Work order
The result should be an exact copy of the entries that follow, with no pictures included.
** Opening Data under study block **
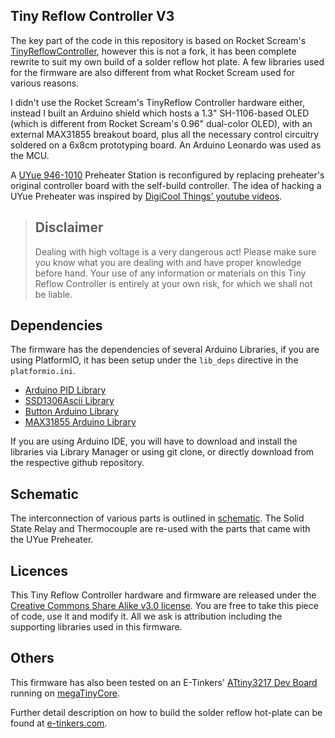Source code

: ## Tiny Reflow Controller V3

The key part of the code in this repository is based on Rocket Scream's [TinyReflowController](https://github.com/rocketscream/TinyReflowController), however this is not a fork, it has been complete rewrite to suit my own build of a solder reflow hot plate. A few libraries used for the firmware are also different from what Rocket Scream used for various reasons.

I didn't use the Rocket Scream's TinyReflow Controller hardware either, instead I built an Arduino shield which hosts a 1.3" SH-1106-based OLED (which is different from Rocket Scream's 0.96" dual-color OLED), with an external MAX31855 breakout board, plus all the necessary control circuitry soldered on a 6x8cm prototyping board. An Arduino Leonardo was used as the MCU.

A [UYue 946-1010](https://github.com/e-tinkers/TinyReflowControllerV3/blob/master/resources/UYue_946-1010.jpg) Preheater Station is reconfigured by replacing preheater's original controller board with the self-build controller. The idea of hacking a UYue Preheater was inspired by [DigiCool Things' youtube videos](https://youtu.be/ZxsIIwjR5n8).

> ## Disclaimer
> Dealing with high voltage is a very dangerous act! Please make sure you know what you are dealing with and have proper knowledge before hand. Your use of any information or materials on this Tiny Reflow Controller is entirely at your own risk, for which we shall not be liable.

## Dependencies
The firmware has the dependencies of several Arduino Libraries, if you are using PlatformIO, it has been setup under the `lib_deps` directive in the `platformio.ini`.

  - [Arduino PID Library](https://github.com/br3ttb/Arduino-PID-Library)
  - [SSD1306Ascii Library](https://github.com/greiman/SSD1306Ascii)
  - [Button Arduino Library](https://github.com/e-tinkers/button)
  - [MAX31855 Arduino Library](https://github.com/e-tinkers/MAX31855)

If you are using Arduino IDE, you will have to download and install the libraries via Library Manager or using git clone, or directly download from the respective github repository.

## Schematic
The interconnection of various parts is outlined in [schematic](https://github.com/e-tinkers/TinyReflowControllerV3/blob/master/resources/TinyReflowControllerV3.pdf). The Solid State Relay and Thermocouple are re-used with the parts that came with the UYue Preheater.

## Licences

This Tiny Reflow Controller hardware and firmware are released under the [Creative Commons Share Alike v3.0 license](http://creativecommons.org/licenses/by-sa/3.0/). You are free to take this piece of code, use it and modify it. All we ask is attribution including the supporting libraries used in this firmware.

## Others
This firmware has also been tested on an E-Tinkers' [ATtiny3217 Dev Board](https://github.com/e-tinkers/attiny3217) running on [megaTinyCore](https://github.com/SpenceKonde/megaTinyCore).

Further detail description on how to build the solder reflow hot-plate can be found at [e-tinkers.com](https://www.e-tinkers.com/2021/07/converting-uyue-preheater-into-a-solder-reflow-hot-plate/).
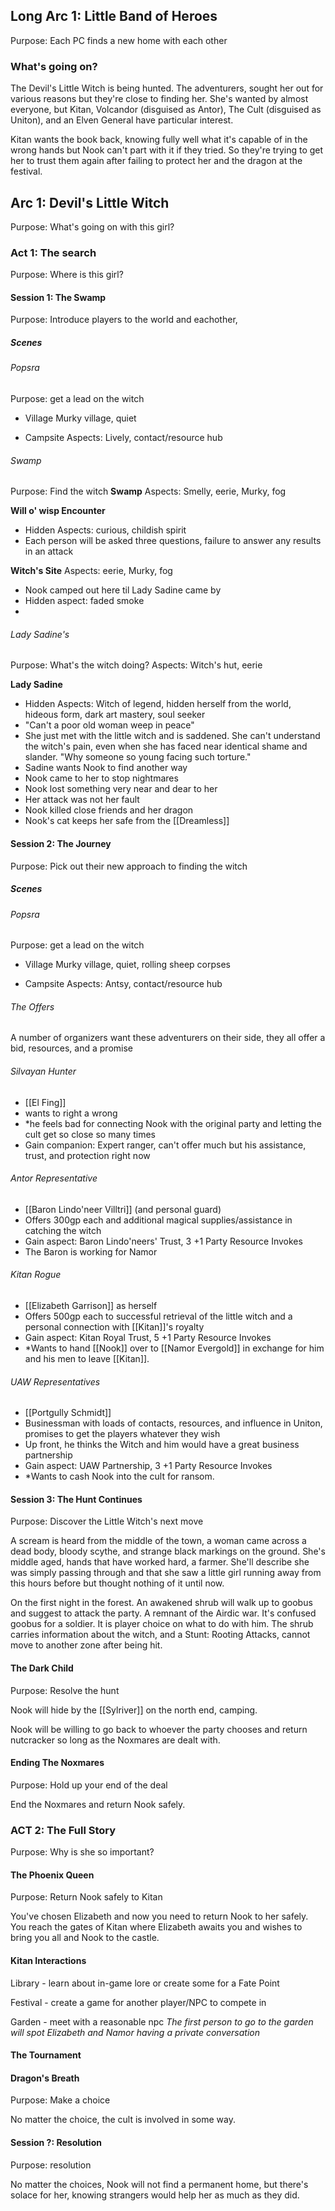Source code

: ## Long Arc 1: Little Band of Heroes
Purpose: Each PC finds a new home with each other

### What's going on?

The Devil's Little Witch is being hunted. The adventurers, sought her out for various reasons but they're close to finding her. She's wanted by almost everyone, but Kitan, Volcandor (disguised as Antor), The Cult (disguised as Uniton), and an Elven General have particular interest.

Kitan wants the book back, knowing fully well what it's capable of in the wrong hands but Nook can't part with it if they tried. So they're trying to get her to trust them again after failing to protect her and the dragon at the festival.



## Arc 1: Devil's Little Witch
Purpose: What's going on with this girl?
### Act 1: The search
Purpose: Where is this girl?
#### Session 1: The Swamp
Purpose: Introduce players to the world and eachother,

##### Scenes
###### Popsra
Purpose: get a lead on the witch
- Village
Murky village, quiet

- Campsite
Aspects: Lively, contact/resource hub 

###### Swamp
Purpose: Find the witch
**Swamp**
Aspects: Smelly, eerie, Murky, fog

**Will o' wisp Encounter**
- Hidden Aspects: curious, childish spirit
- Each person will be asked three questions, failure to answer any results in an attack

**Witch's Site**
Aspects: eerie, Murky, fog
- Nook camped out here til Lady Sadine came by
- Hidden aspect: faded smoke
- 

###### Lady Sadine's
Purpose: What's the witch doing?
Aspects: Witch's hut, eerie

**Lady Sadine**
- Hidden Aspects: Witch of legend, hidden herself from the world, hideous form, dark art mastery,  soul seeker 
- "Can't a poor old woman weep in peace"
- She just met with the little witch and is saddened. She can't understand the witch's pain, even when she has faced near identical shame and slander. "Why someone so young facing such torture."
- Sadine wants Nook to find another way
- Nook came to her to stop nightmares
- Nook lost something very near and dear to her
- Her attack was not her fault
- Nook killed close friends and her dragon
- Nook's cat keeps her safe from the [[Dreamless]]

#### Session 2: The Journey
Purpose: Pick out their new approach to finding the witch

##### Scenes
###### Popsra
Purpose: get a lead on the witch
- Village
Murky village, quiet, rolling sheep corpses

- Campsite
Aspects: Antsy, contact/resource hub

###### The Offers
A number of organizers want these adventurers on their side, they all offer a bid, resources, and a promise

###### Silvayan Hunter
- [[El Fing]]
- wants to right a wrong
- *he feels bad for connecting Nook with the original party and letting the cult get so close so many times
- Gain companion: Expert ranger, can't offer much but his assistance, trust, and protection right now

###### Antor Representative
- [[Baron Lindo'neer Villtri]] (and personal guard)
- Offers 300gp each and additional magical supplies/assistance in catching the witch
- Gain aspect: Baron Lindo'neers' Trust, 3 +1 Party Resource Invokes
- The Baron is working for Namor

###### Kitan Rogue
- [[Elizabeth Garrison]] as herself
- Offers 500gp each to successful retrieval of the little witch and a personal connection with [[Kitan]]'s royalty 
- Gain aspect: Kitan Royal Trust, 5 +1 Party Resource Invokes
- *Wants to hand [[Nook]] over to [[Namor Evergold]] in exchange for him and his men to leave [[Kitan]].

###### UAW Representatives
- [[Portgully Schmidt]]
- Businessman with loads of contacts, resources, and influence in Uniton, promises to get the players whatever they wish
- Up front, he thinks the Witch and him would have a great business partnership
- Gain aspect: UAW Partnership, 3 +1 Party Resource Invokes
- *Wants to cash Nook into the cult for ransom.

#### Session 3: The Hunt Continues 

Purpose: Discover the Little Witch's next move

A scream is heard from the middle of the town, a woman came across a dead body, bloody scythe, and strange black markings on the ground. She's middle aged, hands that have worked hard, a farmer. She'll describe she was simply passing through and that she saw a little girl running away from this hours before but thought nothing of it until now.

On the first night in the forest. An awakened shrub will walk up to goobus and suggest to attack the party. A remnant of the Airdic war. It's confused goobus for a soldier. It is player choice on what to do with him. The shrub carries information about the witch, and a Stunt: Rooting Attacks, cannot move to another zone after being hit.

#### The Dark Child

Purpose: Resolve the hunt

Nook will hide by the [[Sylriver]] on the north end, camping.

Nook will be willing to go back to whoever the party chooses and return nutcracker so long as the Noxmares are dealt with.

#### Ending The Noxmares

Purpose: Hold up your end of the deal

End the Noxmares and return Nook safely.
### ACT 2: The Full Story
Purpose: Why is she so important?

#### The Phoenix Queen

Purpose: Return Nook safely to Kitan

You've chosen Elizabeth and now you need to return Nook to her safely. You reach the gates of Kitan where Elizabeth awaits you and wishes to bring you all and Nook to the castle.
#### Kitan Interactions

Library - learn about in-game lore or create some for a Fate Point

Festival - create a game for another player/NPC to compete in

Garden - meet with a reasonable npc
*The first person to go to the garden will spot Elizabeth and Namor having a private conversation* 
#### The Tournament


#### Dragon's Breath

Purpose: Make a choice

No matter the choice, the cult is involved in some way.
#### Session ?: Resolution

Purpose: resolution

No matter the choices, Nook will not find a permanent home, but there's solace for her, knowing strangers would help her as much as they did.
** Closing Data under study block **
Result of the exercise
Source code

: ## Tiny Reflow Controller V3

The key part of the code in this repository is based on Rocket Scream's [TinyReflowController](https://github.com/rocketscream/TinyReflowController), however this is not a fork, it has been complete rewrite to suit my own build of a solder reflow hot plate. A few libraries used for the firmware are also different from what Rocket Scream used for various reasons.

I didn't use the Rocket Scream's TinyReflow Controller hardware either, instead I built an Arduino shield which hosts a 1.3" SH-1106-based OLED (which is different from Rocket Scream's 0.96" dual-color OLED), with an external MAX31855 breakout board, plus all the necessary control circuitry soldered on a 6x8cm prototyping board. An Arduino Leonardo was used as the MCU.

A [UYue 946-1010](https://github.com/e-tinkers/TinyReflowControllerV3/blob/master/resources/UYue_946-1010.jpg) Preheater Station is reconfigured by replacing preheater's original controller board with the self-build controller. The idea of hacking a UYue Preheater was inspired by [DigiCool Things' youtube videos](https://youtu.be/ZxsIIwjR5n8).

> ## Disclaimer
> Dealing with high voltage is a very dangerous act! Please make sure you know what you are dealing with and have proper knowledge before hand. Your use of any information or materials on this Tiny Reflow Controller is entirely at your own risk, for which we shall not be liable.

## Dependencies
The firmware has the dependencies of several Arduino Libraries, if you are using PlatformIO, it has been setup under the `lib_deps` directive in the `platformio.ini`.

  - [Arduino PID Library](https://github.com/br3ttb/Arduino-PID-Library)
  - [SSD1306Ascii Library](https://github.com/greiman/SSD1306Ascii)
  - [Button Arduino Library](https://github.com/e-tinkers/button)
  - [MAX31855 Arduino Library](https://github.com/e-tinkers/MAX31855)

If you are using Arduino IDE, you will have to download and install the libraries via Library Manager or using git clone, or directly download from the respective github repository.

## Schematic
The interconnection of various parts is outlined in [schematic](https://github.com/e-tinkers/TinyReflowControllerV3/blob/master/resources/TinyReflowControllerV3.pdf). The Solid State Relay and Thermocouple are re-used with the parts that came with the UYue Preheater.

## Licences

This Tiny Reflow Controller hardware and firmware are released under the [Creative Commons Share Alike v3.0 license](http://creativecommons.org/licenses/by-sa/3.0/). You are free to take this piece of code, use it and modify it. All we ask is attribution including the supporting libraries used in this firmware.

## Others
This firmware has also been tested on an E-Tinkers' [ATtiny3217 Dev Board](https://github.com/e-tinkers/attiny3217) running on [megaTinyCore](https://github.com/SpenceKonde/megaTinyCore).

Further detail description on how to build the solder reflow hot-plate can be found at [e-tinkers.com](https://www.e-tinkers.com/2021/07/converting-uyue-preheater-into-a-solder-reflow-hot-plate/).
Source code

: ## Long Arc 1: Little Band of Heroes
Purpose: Each PC finds a new home with each other

### What's going on?

The Devil's Little Witch is being hunted. The adventurers, sought her out for various reasons but they're close to finding her. She's wanted by almost everyone, but Kitan, Volcandor (disguised as Antor), The Cult (disguised as Uniton), and an Elven General have particular interest.

Kitan wants the book back, knowing fully well what it's capable of in the wrong hands but Nook can't part with it if they tried. So they're trying to get her to trust them again after failing to protect her and the dragon at the festival.



## Arc 1: Devil's Little Witch
Purpose: What's going on with this girl?
### Act 1: The search
Purpose: Where is this girl?
#### Session 1: The Swamp
Purpose: Introduce players to the world and eachother,

##### Scenes
###### Popsra
Purpose: get a lead on the witch
- Village
Murky village, quiet

- Campsite
Aspects: Lively, contact/resource hub 

###### Swamp
Purpose: Find the witch
**Swamp**
Aspects: Smelly, eerie, Murky, fog

**Will o' wisp Encounter**
- Hidden Aspects: curious, childish spirit
- Each person will be asked three questions, failure to answer any results in an attack

**Witch's Site**
Aspects: eerie, Murky, fog
- Nook camped out here til Lady Sadine came by
- Hidden aspect: faded smoke
- 

###### Lady Sadine's
Purpose: What's the witch doing?
Aspects: Witch's hut, eerie

**Lady Sadine**
- Hidden Aspects: Witch of legend, hidden herself from the world, hideous form, dark art mastery,  soul seeker 
- "Can't a poor old woman weep in peace"
- She just met with the little witch and is saddened. She can't understand the witch's pain, even when she has faced near identical shame and slander. "Why someone so young facing such torture."
- Sadine wants Nook to find another way
- Nook came to her to stop nightmares
- Nook lost something very near and dear to her
- Her attack was not her fault
- Nook killed close friends and her dragon
- Nook's cat keeps her safe from the [[Dreamless]]

#### Session 2: The Journey
Purpose: Pick out their new approach to finding the witch

##### Scenes
###### Popsra
Purpose: get a lead on the witch
- Village
Murky village, quiet, rolling sheep corpses

- Campsite
Aspects: Antsy, contact/resource hub

###### The Offers
A number of organizers want these adventurers on their side, they all offer a bid, resources, and a promise

###### Silvayan Hunter
- [[El Fing]]
- wants to right a wrong
- *he feels bad for connecting Nook with the original party and letting the cult get so close so many times
- Gain companion: Expert ranger, can't offer much but his assistance, trust, and protection right now

###### Antor Representative
- [[Baron Lindo'neer Villtri]] (and personal guard)
- Offers 300gp each and additional magical supplies/assistance in catching the witch
- Gain aspect: Baron Lindo'neers' Trust, 3 +1 Party Resource Invokes
- The Baron is working for Namor

###### Kitan Rogue
- [[Elizabeth Garrison]] as herself
- Offers 500gp each to successful retrieval of the little witch and a personal connection with [[Kitan]]'s royalty 
- Gain aspect: Kitan Royal Trust, 5 +1 Party Resource Invokes
- *Wants to hand [[Nook]] over to [[Namor Evergold]] in exchange for him and his men to leave [[Kitan]].

###### UAW Representatives
- [[Portgully Schmidt]]
- Businessman with loads of contacts, resources, and influence in Uniton, promises to get the players whatever they wish
- Up front, he thinks the Witch and him would have a great business partnership
- Gain aspect: UAW Partnership, 3 +1 Party Resource Invokes
- *Wants to cash Nook into the cult for ransom.

#### Session 3: The Hunt Continues 

Purpose: Discover the Little Witch's next move

A scream is heard from the middle of the town, a woman came across a dead body, bloody scythe, and strange black markings on the ground. She's middle aged, hands that have worked hard, a farmer. She'll describe she was simply passing through and that she saw a little girl running away from this hours before but thought nothing of it until now.

On the first night in the forest. An awakened shrub will walk up to goobus and suggest to attack the party. A remnant of the Airdic war. It's confused goobus for a soldier. It is player choice on what to do with him. The shrub carries information about the witch, and a Stunt: Rooting Attacks, cannot move to another zone after being hit.

#### The Dark Child

Purpose: Resolve the hunt

Nook will hide by the [[Sylriver]] on the north end, camping.

Nook will be willing to go back to whoever the party chooses and return nutcracker so long as the Noxmares are dealt with.

#### Ending The Noxmares

Purpose: Hold up your end of the deal

End the Noxmares and return Nook safely.
### ACT 2: The Full Story
Purpose: Why is she so important?

#### The Phoenix Queen

Purpose: Return Nook safely to Kitan

You've chosen Elizabeth and now you need to return Nook to her safely. You reach the gates of Kitan where Elizabeth awaits you and wishes to bring you all and Nook to the castle.
#### Kitan Interactions

Library - learn about in-game lore or create some for a Fate Point

Festival - create a game for another player/NPC to compete in

Garden - meet with a reasonable npc
*The first person to go to the garden will spot Elizabeth and Namor having a private conversation* 
#### The Tournament


#### Dragon's Breath

Purpose: Make a choice

No matter the choice, the cult is involved in some way.
#### Session ?: Resolution

Purpose: resolution

No matter the choices, Nook will not find a permanent home, but there's solace for her, knowing strangers would help her as much as they did.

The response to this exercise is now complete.